*WHAT THIS TASK INVOLVES:* Print, in exact form, the lines below from the one containing "###5.3 生命周期" through the one containing "###6.1 普通用户", and omit all others.

*INPUT DATA:*
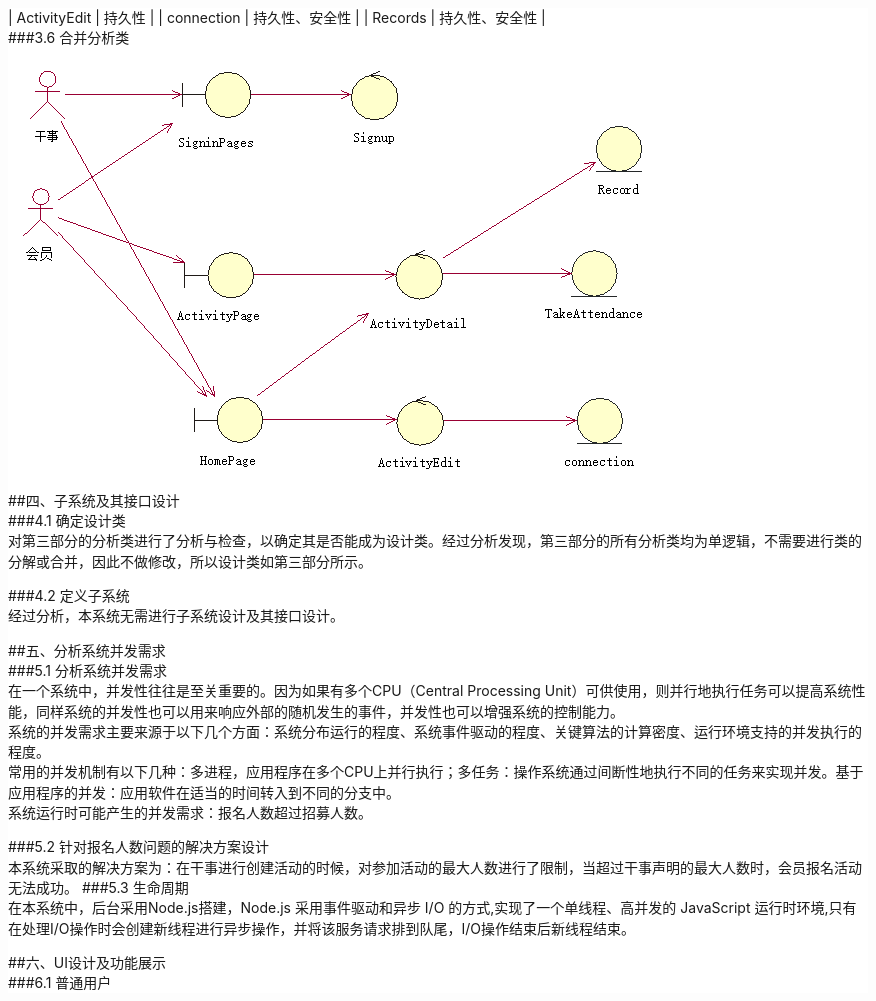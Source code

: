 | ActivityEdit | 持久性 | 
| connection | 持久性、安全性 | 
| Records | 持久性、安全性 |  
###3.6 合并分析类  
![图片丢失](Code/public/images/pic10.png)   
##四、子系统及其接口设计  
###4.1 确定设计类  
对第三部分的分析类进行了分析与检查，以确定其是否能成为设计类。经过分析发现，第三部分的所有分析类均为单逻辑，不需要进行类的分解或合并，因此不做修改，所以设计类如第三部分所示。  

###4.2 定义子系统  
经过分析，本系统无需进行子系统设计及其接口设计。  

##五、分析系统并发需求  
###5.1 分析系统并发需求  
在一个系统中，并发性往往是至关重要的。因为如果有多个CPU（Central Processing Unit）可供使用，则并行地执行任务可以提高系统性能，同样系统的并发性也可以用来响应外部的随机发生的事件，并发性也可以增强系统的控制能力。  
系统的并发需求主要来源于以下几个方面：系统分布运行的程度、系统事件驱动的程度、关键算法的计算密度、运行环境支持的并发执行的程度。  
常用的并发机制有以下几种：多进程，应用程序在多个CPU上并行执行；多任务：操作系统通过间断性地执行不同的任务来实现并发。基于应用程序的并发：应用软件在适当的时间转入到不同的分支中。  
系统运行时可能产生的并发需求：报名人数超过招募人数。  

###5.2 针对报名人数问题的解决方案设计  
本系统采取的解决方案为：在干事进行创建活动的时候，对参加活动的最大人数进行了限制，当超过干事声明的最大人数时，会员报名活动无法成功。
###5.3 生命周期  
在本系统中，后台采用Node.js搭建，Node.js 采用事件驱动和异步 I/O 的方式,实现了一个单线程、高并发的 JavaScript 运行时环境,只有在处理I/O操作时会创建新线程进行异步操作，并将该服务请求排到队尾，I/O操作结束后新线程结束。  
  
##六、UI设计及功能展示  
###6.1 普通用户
==
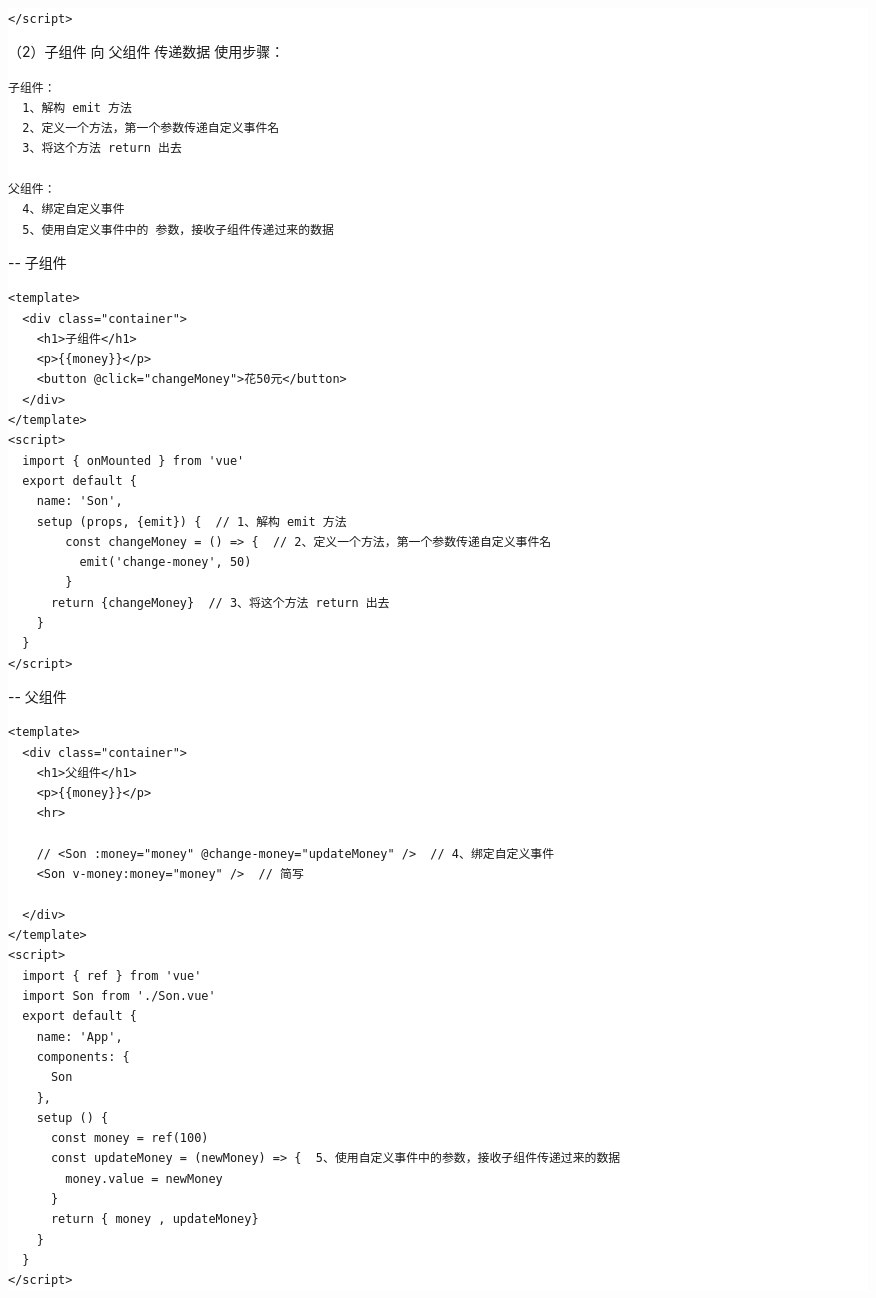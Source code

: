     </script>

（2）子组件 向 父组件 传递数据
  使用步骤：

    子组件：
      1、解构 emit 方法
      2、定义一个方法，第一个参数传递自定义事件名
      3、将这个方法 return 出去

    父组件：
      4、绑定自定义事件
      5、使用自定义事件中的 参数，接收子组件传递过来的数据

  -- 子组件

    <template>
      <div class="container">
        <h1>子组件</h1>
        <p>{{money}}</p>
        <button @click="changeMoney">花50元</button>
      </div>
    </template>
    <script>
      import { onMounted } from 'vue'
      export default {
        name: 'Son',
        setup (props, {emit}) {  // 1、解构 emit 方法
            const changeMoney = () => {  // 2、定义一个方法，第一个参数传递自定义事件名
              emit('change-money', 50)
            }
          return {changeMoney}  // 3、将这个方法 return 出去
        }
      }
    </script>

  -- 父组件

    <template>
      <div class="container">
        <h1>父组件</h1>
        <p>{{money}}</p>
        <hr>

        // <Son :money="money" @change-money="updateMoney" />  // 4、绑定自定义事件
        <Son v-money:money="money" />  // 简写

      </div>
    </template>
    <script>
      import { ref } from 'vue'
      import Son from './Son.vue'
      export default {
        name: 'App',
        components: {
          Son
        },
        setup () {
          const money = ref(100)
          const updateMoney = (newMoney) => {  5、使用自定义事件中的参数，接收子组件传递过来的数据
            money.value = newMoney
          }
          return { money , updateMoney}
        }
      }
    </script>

*ANSWER TO THE PROBLEM:*
###5.3 生命周期  
在本系统中，后台采用Node.js搭建，Node.js 采用事件驱动和异步 I/O 的方式,实现了一个单线程、高并发的 JavaScript 运行时环境,只有在处理I/O操作时会创建新线程进行异步操作，并将该服务请求排到队尾，I/O操作结束后新线程结束。  
  
##六、UI设计及功能展示  
###6.1 普通用户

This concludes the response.